The first thing I learned on my journey of artistic discovery was not to head for any one place. Right now, the essential story of Polish contemporary dance is a tale of three cities.

My second lesson is emphatically declared by Bretoncaffe director Slawomir Krawczynski.

“The situation for contemporary dance is very difficult in Poland,” he says after the performance, with choreographer Anna Godowska nodding in agreement. “We’re fighting for people’s consciousness about dance.”

That’s no exaggeration. Until recently, contemporary dance was largely an underground phenomenon in Poland, a kind of cultural stepchild as far as official recognition was concerned. The nation’s well-known folk companies and ballet institutions continued to receive government support, but even the most acclaimed, innovative contemporary choreographers had to piggyback on theater or music budgets to get their projects funded by the Polish Ministry of Culture.
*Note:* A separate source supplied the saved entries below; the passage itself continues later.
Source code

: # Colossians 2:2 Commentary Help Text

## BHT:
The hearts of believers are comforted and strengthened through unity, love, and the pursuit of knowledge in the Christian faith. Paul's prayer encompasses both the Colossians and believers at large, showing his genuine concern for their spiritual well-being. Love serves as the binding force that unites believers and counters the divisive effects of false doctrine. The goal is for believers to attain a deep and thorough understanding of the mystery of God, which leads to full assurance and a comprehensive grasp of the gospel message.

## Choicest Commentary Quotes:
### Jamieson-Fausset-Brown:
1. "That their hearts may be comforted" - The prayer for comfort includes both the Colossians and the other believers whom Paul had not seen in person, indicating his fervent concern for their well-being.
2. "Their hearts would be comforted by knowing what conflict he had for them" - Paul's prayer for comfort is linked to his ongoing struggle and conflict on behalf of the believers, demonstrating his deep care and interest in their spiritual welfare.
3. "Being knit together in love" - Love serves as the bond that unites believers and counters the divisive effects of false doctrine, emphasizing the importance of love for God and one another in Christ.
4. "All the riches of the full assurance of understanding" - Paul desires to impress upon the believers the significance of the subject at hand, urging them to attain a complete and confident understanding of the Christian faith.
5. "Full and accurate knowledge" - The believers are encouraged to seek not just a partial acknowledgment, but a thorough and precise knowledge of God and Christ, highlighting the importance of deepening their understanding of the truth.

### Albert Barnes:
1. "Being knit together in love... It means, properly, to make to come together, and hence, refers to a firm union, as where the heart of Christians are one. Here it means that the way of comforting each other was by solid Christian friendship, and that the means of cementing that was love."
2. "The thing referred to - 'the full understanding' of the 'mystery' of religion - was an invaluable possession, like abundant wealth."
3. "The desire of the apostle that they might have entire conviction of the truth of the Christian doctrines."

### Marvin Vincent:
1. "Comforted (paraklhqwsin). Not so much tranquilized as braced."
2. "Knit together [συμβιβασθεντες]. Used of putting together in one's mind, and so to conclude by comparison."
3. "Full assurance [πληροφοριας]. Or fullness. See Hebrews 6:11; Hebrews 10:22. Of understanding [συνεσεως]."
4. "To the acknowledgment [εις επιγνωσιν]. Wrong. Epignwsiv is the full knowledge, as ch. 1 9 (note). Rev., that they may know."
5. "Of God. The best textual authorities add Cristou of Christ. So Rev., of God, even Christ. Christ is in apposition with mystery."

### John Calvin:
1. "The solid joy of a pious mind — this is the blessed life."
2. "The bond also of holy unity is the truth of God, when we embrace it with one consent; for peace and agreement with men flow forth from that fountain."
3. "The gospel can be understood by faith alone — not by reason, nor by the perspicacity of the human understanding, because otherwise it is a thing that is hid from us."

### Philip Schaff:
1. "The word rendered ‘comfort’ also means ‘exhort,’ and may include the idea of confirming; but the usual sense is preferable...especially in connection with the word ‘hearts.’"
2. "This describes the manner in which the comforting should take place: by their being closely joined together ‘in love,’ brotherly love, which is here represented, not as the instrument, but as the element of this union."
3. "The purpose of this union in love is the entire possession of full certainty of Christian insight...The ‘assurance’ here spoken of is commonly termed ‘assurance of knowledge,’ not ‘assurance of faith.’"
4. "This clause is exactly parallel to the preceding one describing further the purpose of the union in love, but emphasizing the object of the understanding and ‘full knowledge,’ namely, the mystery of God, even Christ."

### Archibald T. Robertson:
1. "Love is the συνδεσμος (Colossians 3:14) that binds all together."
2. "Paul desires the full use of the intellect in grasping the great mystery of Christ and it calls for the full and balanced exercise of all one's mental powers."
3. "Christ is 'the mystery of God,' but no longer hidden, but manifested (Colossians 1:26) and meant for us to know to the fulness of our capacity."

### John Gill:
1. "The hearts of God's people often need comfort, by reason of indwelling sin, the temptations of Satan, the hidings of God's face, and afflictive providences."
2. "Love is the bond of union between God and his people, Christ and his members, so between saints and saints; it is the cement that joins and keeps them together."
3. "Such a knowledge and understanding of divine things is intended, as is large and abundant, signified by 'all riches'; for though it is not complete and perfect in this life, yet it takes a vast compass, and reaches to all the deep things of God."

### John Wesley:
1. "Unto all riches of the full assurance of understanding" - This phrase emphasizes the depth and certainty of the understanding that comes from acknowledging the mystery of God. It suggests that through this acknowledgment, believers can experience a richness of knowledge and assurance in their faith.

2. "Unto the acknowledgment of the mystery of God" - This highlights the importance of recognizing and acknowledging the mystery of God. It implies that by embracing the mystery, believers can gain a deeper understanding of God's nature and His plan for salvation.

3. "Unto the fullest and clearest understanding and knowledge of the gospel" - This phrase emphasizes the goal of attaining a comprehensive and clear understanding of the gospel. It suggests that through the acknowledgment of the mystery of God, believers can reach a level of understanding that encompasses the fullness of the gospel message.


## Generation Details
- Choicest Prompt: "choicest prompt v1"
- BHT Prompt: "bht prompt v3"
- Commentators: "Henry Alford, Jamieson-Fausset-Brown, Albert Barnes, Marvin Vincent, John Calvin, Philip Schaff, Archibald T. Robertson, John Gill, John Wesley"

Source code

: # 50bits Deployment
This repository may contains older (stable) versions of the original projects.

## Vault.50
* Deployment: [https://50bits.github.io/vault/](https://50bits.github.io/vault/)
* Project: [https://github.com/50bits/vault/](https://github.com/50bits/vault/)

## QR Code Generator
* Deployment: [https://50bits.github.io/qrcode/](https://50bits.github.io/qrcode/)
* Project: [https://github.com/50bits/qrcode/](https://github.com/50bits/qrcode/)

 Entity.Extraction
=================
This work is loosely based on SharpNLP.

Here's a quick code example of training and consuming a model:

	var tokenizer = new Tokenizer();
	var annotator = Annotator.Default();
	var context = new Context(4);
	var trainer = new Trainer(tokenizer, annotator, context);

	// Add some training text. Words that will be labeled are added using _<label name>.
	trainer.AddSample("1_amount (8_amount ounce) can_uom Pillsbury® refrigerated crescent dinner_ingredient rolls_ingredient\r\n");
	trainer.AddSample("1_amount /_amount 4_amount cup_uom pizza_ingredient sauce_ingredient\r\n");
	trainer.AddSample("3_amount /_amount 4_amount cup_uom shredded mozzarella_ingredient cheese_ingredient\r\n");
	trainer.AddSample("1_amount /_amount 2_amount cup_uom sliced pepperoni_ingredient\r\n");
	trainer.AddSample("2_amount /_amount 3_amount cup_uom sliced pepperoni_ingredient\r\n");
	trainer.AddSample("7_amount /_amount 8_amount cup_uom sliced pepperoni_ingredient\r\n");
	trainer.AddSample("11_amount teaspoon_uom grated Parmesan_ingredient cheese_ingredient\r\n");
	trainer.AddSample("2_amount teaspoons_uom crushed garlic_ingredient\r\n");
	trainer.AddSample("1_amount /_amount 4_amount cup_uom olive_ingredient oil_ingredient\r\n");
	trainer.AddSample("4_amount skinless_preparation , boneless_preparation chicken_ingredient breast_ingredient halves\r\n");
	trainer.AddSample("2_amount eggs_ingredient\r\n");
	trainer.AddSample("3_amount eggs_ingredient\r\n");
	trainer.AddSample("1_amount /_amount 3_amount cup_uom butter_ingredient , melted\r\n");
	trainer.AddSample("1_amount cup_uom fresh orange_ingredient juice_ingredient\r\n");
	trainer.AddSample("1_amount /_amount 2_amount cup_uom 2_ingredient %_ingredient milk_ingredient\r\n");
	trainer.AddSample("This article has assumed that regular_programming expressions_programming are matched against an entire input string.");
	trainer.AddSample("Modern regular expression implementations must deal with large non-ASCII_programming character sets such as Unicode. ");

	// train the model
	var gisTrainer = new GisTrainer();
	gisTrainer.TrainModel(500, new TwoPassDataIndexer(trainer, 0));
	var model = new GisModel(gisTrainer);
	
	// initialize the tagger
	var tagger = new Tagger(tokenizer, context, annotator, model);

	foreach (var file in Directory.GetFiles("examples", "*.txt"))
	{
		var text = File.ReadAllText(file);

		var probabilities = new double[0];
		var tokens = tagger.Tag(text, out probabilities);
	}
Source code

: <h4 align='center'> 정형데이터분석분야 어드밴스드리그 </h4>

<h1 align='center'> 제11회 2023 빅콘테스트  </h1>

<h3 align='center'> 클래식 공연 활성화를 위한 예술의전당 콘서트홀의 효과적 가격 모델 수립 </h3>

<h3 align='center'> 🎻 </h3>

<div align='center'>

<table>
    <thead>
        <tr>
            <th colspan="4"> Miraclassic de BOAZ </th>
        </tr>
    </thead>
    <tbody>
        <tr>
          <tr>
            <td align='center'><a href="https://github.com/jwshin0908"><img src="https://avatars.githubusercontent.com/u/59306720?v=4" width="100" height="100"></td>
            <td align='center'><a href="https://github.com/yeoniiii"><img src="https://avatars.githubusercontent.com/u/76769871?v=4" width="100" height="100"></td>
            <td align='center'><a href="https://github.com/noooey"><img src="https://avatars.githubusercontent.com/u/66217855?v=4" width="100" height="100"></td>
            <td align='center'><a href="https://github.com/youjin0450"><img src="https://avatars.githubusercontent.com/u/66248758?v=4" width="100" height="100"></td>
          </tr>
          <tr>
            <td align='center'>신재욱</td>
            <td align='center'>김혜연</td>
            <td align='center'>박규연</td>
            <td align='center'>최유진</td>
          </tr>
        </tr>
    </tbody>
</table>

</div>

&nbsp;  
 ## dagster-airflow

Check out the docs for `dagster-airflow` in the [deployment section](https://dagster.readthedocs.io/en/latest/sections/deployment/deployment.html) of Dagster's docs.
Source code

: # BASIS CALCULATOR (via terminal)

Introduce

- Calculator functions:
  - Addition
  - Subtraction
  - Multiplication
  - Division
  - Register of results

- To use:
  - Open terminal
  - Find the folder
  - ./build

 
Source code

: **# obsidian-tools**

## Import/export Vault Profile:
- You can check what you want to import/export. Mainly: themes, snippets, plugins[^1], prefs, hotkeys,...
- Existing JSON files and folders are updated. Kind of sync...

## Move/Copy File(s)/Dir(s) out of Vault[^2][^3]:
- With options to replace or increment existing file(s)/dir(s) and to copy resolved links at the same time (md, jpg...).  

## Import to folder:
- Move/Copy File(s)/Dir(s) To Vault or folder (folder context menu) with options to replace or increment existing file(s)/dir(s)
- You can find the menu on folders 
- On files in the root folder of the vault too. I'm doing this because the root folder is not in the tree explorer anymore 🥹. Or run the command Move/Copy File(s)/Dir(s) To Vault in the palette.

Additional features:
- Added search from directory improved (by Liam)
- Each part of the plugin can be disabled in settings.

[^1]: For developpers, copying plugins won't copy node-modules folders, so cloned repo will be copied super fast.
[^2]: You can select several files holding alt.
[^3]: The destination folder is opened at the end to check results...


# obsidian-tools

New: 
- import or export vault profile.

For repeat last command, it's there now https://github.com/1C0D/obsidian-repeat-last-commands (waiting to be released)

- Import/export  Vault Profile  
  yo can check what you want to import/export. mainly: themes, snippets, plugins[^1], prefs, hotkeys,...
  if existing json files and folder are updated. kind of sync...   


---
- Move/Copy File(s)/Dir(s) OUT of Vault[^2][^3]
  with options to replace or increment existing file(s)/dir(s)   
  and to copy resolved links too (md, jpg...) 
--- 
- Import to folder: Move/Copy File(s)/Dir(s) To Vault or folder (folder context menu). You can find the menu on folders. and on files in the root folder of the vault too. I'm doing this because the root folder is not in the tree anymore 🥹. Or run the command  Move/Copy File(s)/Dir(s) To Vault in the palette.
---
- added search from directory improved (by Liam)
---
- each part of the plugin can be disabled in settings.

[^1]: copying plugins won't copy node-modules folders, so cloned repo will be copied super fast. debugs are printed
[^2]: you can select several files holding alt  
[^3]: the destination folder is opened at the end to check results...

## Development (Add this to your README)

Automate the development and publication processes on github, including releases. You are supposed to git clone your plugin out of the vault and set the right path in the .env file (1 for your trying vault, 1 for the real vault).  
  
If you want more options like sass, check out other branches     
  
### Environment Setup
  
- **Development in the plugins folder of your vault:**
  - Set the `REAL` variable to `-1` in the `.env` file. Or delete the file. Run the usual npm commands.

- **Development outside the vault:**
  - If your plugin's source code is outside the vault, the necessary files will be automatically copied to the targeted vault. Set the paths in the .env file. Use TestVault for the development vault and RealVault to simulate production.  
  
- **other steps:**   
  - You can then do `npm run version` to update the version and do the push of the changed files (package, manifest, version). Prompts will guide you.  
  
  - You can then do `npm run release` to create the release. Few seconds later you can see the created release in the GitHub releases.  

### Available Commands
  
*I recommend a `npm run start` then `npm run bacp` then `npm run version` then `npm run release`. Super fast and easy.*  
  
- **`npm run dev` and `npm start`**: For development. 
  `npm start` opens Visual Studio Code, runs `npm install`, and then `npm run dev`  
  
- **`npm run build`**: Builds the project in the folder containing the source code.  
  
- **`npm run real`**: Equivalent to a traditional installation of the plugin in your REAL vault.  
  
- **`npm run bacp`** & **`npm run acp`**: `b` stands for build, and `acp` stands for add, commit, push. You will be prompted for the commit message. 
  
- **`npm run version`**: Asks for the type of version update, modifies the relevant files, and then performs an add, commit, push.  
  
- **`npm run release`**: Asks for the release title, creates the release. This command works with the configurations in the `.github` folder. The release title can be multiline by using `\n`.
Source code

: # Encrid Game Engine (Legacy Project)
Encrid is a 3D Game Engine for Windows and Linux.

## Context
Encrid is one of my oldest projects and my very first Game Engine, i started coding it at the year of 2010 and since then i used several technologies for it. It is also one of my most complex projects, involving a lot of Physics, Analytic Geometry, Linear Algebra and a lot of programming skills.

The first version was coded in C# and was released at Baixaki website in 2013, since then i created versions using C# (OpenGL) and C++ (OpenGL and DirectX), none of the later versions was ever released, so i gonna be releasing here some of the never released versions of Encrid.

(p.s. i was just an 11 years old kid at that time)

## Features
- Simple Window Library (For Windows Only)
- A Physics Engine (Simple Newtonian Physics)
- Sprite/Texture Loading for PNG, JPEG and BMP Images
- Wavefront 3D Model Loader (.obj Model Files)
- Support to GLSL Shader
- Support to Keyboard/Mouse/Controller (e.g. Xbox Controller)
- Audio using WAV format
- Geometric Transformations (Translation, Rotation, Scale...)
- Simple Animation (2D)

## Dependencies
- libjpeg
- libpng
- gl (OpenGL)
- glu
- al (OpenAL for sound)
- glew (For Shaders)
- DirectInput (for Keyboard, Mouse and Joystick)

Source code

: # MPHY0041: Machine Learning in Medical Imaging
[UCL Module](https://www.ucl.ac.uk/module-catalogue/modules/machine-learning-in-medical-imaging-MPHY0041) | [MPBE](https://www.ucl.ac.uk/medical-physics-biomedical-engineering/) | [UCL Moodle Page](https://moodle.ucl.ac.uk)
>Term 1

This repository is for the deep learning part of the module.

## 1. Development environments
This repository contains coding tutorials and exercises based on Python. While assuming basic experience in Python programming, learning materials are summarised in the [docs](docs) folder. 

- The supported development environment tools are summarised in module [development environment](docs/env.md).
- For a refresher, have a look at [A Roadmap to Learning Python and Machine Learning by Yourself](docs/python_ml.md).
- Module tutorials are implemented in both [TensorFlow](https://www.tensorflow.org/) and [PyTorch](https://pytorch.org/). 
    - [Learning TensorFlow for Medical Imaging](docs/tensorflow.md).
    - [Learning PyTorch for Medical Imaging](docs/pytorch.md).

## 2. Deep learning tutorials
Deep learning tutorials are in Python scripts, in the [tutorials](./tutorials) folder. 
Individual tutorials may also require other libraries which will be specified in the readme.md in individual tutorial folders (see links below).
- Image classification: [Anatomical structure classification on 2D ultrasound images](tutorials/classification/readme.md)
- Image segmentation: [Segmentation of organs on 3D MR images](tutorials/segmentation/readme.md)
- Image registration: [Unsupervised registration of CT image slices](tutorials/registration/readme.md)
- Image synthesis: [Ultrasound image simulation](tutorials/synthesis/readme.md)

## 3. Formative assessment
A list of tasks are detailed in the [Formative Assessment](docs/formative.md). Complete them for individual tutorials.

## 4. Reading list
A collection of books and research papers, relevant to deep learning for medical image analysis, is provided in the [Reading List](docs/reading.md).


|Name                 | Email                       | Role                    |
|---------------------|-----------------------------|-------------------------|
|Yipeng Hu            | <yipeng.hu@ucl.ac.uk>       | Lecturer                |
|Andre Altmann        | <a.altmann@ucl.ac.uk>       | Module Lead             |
Even then, the money was doled out in such a way that long-term planning became virtually impossible.

However, a new visibility is in the offing. Where formerly you could catch the hottest, sharpest companies only in a welter of annual festivals — many of them staged to maximize publicity in a country with few dance journalists — you’ll soon be able to visit several independent venues offering year-round performances.

One will be at Warsaw’s historic Ujazdowski Castle, originally a 13th century stronghold, then a hunting lodge, a Baroque palace, a hospital, a barracks, a burned-out, bombed-out ruin and, after a 20-year reconstruction, the imposing home of the Center for Contemporary Art.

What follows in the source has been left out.